# What is needed:
Among the entries below, find the lines holding "rápidas" and copy them.

# Exercise data:
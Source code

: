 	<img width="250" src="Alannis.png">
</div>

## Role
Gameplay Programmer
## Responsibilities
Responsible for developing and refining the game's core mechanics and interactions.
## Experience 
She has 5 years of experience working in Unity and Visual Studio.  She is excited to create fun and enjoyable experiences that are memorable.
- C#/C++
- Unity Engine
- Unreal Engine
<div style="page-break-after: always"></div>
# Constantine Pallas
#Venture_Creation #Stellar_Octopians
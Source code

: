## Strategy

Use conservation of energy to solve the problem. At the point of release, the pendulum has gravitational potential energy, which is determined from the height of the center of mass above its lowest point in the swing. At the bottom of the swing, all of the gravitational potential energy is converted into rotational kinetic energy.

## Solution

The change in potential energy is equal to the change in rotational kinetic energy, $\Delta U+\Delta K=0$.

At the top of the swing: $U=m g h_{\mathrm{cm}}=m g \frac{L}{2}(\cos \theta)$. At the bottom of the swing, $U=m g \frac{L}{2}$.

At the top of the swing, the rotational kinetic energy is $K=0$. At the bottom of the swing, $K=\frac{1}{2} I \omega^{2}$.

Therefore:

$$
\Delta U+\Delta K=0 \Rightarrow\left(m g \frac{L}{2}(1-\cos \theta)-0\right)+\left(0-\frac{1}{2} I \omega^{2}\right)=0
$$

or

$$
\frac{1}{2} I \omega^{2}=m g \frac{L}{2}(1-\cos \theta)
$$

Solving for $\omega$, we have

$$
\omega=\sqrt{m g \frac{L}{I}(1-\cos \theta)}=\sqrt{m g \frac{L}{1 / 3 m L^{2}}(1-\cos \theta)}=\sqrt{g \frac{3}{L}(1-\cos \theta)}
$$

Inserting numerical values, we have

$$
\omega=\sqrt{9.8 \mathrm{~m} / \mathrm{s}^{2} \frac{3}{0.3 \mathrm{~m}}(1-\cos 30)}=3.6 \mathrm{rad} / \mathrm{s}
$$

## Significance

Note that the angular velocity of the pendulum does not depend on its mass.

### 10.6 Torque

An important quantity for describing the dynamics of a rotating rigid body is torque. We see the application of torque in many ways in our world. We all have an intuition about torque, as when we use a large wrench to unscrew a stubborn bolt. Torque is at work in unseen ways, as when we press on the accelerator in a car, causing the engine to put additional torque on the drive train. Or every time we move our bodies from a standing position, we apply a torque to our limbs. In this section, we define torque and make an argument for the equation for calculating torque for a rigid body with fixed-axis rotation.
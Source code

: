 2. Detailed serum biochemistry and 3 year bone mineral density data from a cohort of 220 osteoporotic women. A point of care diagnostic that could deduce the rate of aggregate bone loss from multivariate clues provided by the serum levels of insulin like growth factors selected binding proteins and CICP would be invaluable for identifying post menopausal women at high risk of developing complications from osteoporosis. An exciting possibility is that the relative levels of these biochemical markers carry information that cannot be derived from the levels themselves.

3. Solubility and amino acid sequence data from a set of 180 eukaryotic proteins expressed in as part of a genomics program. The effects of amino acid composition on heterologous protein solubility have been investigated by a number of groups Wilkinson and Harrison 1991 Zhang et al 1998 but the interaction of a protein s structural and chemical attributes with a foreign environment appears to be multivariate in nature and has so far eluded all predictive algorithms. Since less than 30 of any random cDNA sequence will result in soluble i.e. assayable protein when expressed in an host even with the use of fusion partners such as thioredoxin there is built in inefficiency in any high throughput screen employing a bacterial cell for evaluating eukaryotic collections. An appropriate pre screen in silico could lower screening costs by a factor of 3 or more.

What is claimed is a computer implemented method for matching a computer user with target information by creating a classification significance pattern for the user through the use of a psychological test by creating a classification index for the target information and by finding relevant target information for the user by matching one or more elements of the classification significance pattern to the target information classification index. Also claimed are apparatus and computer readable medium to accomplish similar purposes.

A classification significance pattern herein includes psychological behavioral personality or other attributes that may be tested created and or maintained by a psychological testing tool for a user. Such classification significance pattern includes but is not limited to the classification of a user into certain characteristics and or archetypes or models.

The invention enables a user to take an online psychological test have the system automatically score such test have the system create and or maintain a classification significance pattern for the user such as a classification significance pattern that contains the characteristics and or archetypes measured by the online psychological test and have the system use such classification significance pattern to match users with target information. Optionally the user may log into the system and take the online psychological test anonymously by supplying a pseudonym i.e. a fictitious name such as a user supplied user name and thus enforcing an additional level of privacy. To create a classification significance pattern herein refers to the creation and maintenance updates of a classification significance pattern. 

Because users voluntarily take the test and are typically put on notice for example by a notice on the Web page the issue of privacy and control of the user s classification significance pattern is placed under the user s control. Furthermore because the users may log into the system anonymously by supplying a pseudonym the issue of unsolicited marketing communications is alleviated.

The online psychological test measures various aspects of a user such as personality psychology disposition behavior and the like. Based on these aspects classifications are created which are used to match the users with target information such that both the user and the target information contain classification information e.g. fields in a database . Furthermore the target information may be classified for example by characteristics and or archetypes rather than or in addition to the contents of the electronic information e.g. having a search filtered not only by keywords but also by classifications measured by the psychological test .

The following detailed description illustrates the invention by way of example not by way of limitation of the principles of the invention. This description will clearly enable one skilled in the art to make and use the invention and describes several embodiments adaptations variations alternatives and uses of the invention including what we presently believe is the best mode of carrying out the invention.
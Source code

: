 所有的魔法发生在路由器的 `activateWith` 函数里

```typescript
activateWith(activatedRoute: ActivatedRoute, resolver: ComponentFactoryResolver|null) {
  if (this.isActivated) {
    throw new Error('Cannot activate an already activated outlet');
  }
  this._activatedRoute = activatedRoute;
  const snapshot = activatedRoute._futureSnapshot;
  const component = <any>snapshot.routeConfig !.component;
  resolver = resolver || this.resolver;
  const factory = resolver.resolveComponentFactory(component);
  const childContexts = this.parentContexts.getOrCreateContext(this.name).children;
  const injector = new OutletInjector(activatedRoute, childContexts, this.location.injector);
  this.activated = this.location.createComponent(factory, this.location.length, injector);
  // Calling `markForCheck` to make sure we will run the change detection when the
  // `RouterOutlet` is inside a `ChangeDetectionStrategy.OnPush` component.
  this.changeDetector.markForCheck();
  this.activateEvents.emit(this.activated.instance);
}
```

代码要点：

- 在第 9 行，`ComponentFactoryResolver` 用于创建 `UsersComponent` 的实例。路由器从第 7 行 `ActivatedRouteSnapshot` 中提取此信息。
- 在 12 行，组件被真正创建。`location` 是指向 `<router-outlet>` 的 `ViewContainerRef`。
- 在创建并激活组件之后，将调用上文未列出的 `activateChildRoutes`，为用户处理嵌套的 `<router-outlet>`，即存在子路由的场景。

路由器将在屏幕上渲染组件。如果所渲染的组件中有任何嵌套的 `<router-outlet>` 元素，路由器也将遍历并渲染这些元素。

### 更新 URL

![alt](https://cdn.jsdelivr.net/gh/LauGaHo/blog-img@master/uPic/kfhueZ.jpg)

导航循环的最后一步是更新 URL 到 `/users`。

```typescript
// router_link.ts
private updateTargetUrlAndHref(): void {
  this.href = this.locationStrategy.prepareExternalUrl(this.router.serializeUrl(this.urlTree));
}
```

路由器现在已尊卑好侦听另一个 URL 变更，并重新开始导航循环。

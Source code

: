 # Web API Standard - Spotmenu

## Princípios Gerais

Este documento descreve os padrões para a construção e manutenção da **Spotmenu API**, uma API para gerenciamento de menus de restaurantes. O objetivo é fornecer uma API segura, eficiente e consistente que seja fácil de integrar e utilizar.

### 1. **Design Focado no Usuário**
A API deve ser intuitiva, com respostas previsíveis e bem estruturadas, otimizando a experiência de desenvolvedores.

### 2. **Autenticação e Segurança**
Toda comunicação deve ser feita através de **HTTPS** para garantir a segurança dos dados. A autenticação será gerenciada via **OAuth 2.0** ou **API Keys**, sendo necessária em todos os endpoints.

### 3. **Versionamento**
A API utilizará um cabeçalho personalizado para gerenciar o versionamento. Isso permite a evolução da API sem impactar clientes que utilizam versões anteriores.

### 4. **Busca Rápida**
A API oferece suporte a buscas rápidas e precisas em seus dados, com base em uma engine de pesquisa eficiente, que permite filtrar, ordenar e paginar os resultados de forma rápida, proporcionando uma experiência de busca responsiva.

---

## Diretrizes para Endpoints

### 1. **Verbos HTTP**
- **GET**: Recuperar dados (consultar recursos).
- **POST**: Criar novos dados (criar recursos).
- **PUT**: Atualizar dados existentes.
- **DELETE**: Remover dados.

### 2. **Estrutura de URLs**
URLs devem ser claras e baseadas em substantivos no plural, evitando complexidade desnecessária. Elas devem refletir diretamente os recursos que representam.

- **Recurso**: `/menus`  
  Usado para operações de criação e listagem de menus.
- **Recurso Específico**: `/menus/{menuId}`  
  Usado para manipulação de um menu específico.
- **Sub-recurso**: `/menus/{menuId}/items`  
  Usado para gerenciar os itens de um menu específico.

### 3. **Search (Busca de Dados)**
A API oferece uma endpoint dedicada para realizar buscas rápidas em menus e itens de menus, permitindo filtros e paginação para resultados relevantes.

# Exercise result:
A API oferece suporte a buscas rápidas e precisas em seus dados, com base em uma engine de pesquisa eficiente, que permite filtrar, ordenar e paginar os resultados de forma rápida, proporcionando uma experiência de busca responsiva.
A API oferece uma endpoint dedicada para realizar buscas rápidas em menus e itens de menus, permitindo filtros e paginação para resultados relevantes.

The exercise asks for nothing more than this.